Einstürzende Neubauten, the Berlin-based avant-garde art-rock collective, has been redefining the boundaries of experimental music for over four decades. Known for their innovative use of custom-built instruments and found objects, Blixa Bargeld, N. U. Unruh, Alexander Hacke, Jochen Arbeit, Rudolph Moser, and Felix Gebhard blend industrialized noise with poignant melodies, forever challenging the boundaries of the conventional.
Einstürzende Neubauten has been a pioneer in the art of “Rampen” on stage since the mid-1980s. These are public improvisations that serve as launchpads into the unknown, characterized by their open-ended developments and outcomes. The band has recorded their 2022 “Rampen” performances during the encores of their latest Alles in Allem tour, which forms the foundation of their forthcoming new album. This innovative approach not only shapes the new collection of studio recordings, but also weaves a central theme of change, utopian visions, and transience through every track, acting as a common thread that ties the music together.
On April 5th, 2024, Einstürzende Neubauten will release the new double album Rampen – apm: alien pop music.

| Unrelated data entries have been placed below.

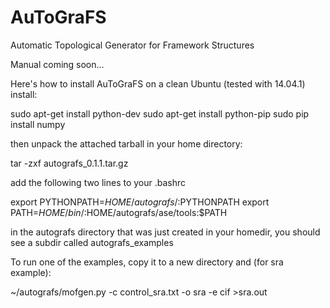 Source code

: AuToGraFS
=========

Automatic Topological Generator for Framework Structures

Manual coming soon...

Here's how to install AuToGraFS on a clean Ubuntu (tested with 14.04.1) install:

sudo apt-get install python-dev
sudo apt-get install python-pip
sudo pip install numpy

then unpack the attached tarball in your home directory:

tar -zxf autografs_0.1.1.tar.gz

add the following two lines to your .bashrc

export PYTHONPATH=$HOME/autografs/:$PYTHONPATH
export PATH=$HOME/bin/:$HOME/autografs/ase/tools:$PATH

in the autografs directory that was just created in your homedir, you should see a subdir called autografs_examples

To run one of the examples, copy it to a new directory and (for sra example):

~/autografs/mofgen.py -c control_sra.txt -o sra -e cif >sra.out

Rampen – apm: alien pop music is described as pop music for parallel universes and in-between worlds ‒ for hyperspaces and interzones. It is microcosmic and intergalactic at the same time. It’s a demi-sophisticated claim outside of all physical laws, with which Einstürzende Neubauten enters a stylistic no man’s land between the past and future. There’s a return to the roots on one side, while a new art form emerges on the other from powerful eruptions of noise encountering cryptic, often fragmentary lyrics: popular music for aliens and outcasts. Anti-pop has become alien pop. Outlandish. Spun like a cocoon. Unheard. Sonus inauditus.
Today, the band is sharing “Ist Ist,” the first single to be released from the upcoming release. In keeping with the enigma that is Einstürzende Neubauten’s oeuvre, the hypnotic lyrics unfurl as an elusive quest, veiled in the gossamer of mystery. It is a pursuit as quixotic as the hunt for Melville’s Great White Whale—this seeking, this yearning. Is it for love, for spirit, or perhaps, the most elusive quarry of all, a coherent sense of self? Or is it simply, “I’ve been everywhere, man?”

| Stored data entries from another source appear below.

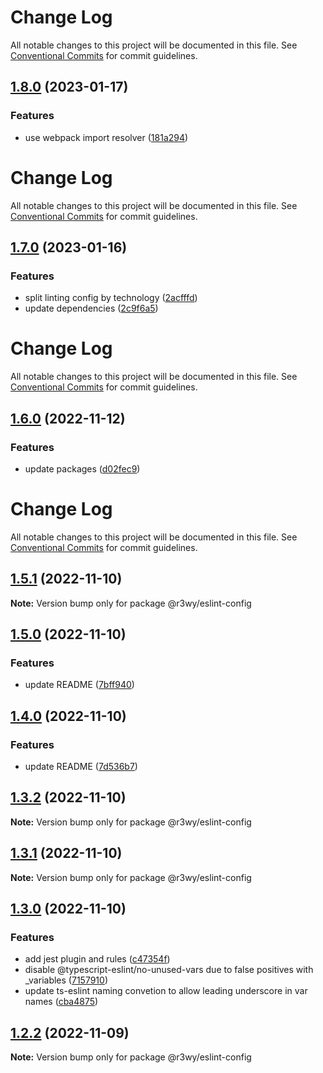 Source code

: # Change Log

All notable changes to this project will be documented in this file. See
[Conventional Commits](https://conventionalcommits.org) for commit guidelines.

## [1.8.0](https://github.com/r3wy/r3wy/compare/@r3wy/eslint-config@1.7.0...@r3wy/eslint-config@1.8.0) (2023-01-17)

### Features

- use webpack import resolver
  ([181a294](https://github.com/r3wy/r3wy/commit/181a294516c64fd96c5df971f3cddb9d53e4f4f3))

# Change Log

All notable changes to this project will be documented in this file. See
[Conventional Commits](https://conventionalcommits.org) for commit guidelines.

## [1.7.0](https://github.com/r3wy/r3wy/compare/@r3wy/eslint-config@1.6.0...@r3wy/eslint-config@1.7.0) (2023-01-16)

### Features

- split linting config by technology
  ([2acfffd](https://github.com/r3wy/r3wy/commit/2acfffdff3e7304b87e6756d525e8e05452915ec))
- update dependencies
  ([2c9f6a5](https://github.com/r3wy/r3wy/commit/2c9f6a58b5e052f5b32186e5865f75a721e2747f))

# Change Log

All notable changes to this project will be documented in this file. See
[Conventional Commits](https://conventionalcommits.org) for commit guidelines.

## [1.6.0](https://github.com/r3wy/r3wy/compare/@r3wy/eslint-config@1.5.1...@r3wy/eslint-config@1.6.0) (2022-11-12)

### Features

- update packages
  ([d02fec9](https://github.com/r3wy/r3wy/commit/d02fec9c1fb3c7d5257adb38f439702796728aad))

# Change Log

All notable changes to this project will be documented in this file. See
[Conventional Commits](https://conventionalcommits.org) for commit guidelines.

## [1.5.1](https://github.com/r3wy/r3wy/compare/@r3wy/eslint-config@1.5.0...@r3wy/eslint-config@1.5.1) (2022-11-10)

**Note:** Version bump only for package @r3wy/eslint-config

## [1.5.0](https://github.com/r3wy/r3wy/compare/@r3wy/eslint-config@1.4.0...@r3wy/eslint-config@1.5.0) (2022-11-10)

### Features

- update README
  ([7bff940](https://github.com/r3wy/r3wy/commit/7bff940ddb324c68fe00dcd9f849637a153c9fe6))

## [1.4.0](https://github.com/r3wy/r3wy/compare/@r3wy/eslint-config@1.3.2...@r3wy/eslint-config@1.4.0) (2022-11-10)

### Features

- update README
  ([7d536b7](https://github.com/r3wy/r3wy/commit/7d536b7b913a46a48d85fefc4b6fdf1bacd461d3))

## [1.3.2](https://github.com/r3wy/r3wy/compare/@r3wy/eslint-config@1.3.1...@r3wy/eslint-config@1.3.2) (2022-11-10)

**Note:** Version bump only for package @r3wy/eslint-config

## [1.3.1](https://github.com/r3wy/r3wy/compare/@r3wy/eslint-config@1.3.0...@r3wy/eslint-config@1.3.1) (2022-11-10)

**Note:** Version bump only for package @r3wy/eslint-config

## [1.3.0](https://github.com/r3wy/r3wy/compare/@r3wy/eslint-config@1.2.2...@r3wy/eslint-config@1.3.0) (2022-11-10)

### Features

- add jest plugin and rules
  ([c47354f](https://github.com/r3wy/r3wy/commit/c47354f8429b85ace14d9ccbe3b0492990785f6a))
- disable @typescript-eslint/no-unused-vars due to false positives with
  \_variables
  ([7157910](https://github.com/r3wy/r3wy/commit/7157910a33413cf846e9e8d41a5b5444f1c1cddd))
- update ts-eslint naming convetion to allow leading underscore in var names
  ([cba4875](https://github.com/r3wy/r3wy/commit/cba48757f7cd9af58028317497ffbcf40e1ef630))

## [1.2.2](https://github.com/r3wy/r3wy/compare/@r3wy/eslint-config@1.2.1...@r3wy/eslint-config@1.2.2) (2022-11-09)

**Note:** Version bump only for package @r3wy/eslint-config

Listen to “Ist Ist” below:
The reduced artwork on the cover of Rampen is the band’s tribute to the minimalism of the cover for The Beatles’ White Album. “It’s based on the idea that the Einstürzende Neubauten is just as famous in another solar system as The Beatles are in our world,” Blixa Bargeld says. “On the album, I found a few solutions and formulated things in ways I haven’t formulated them before, because they were never so clear to me. I’m someone who believes you can achieve knowledge through music. It’s always been that way. I follow the conviction. I’ll find something in the music that I didn’t know before. And sing something that I didn’t know. Something that turns out to be true. Or, to take this down a notch, something that at least has meaning.”
This album represents the next step in this evolution, where the familiar language is finally left behind, opening further, infinite possibilities: alien pop music.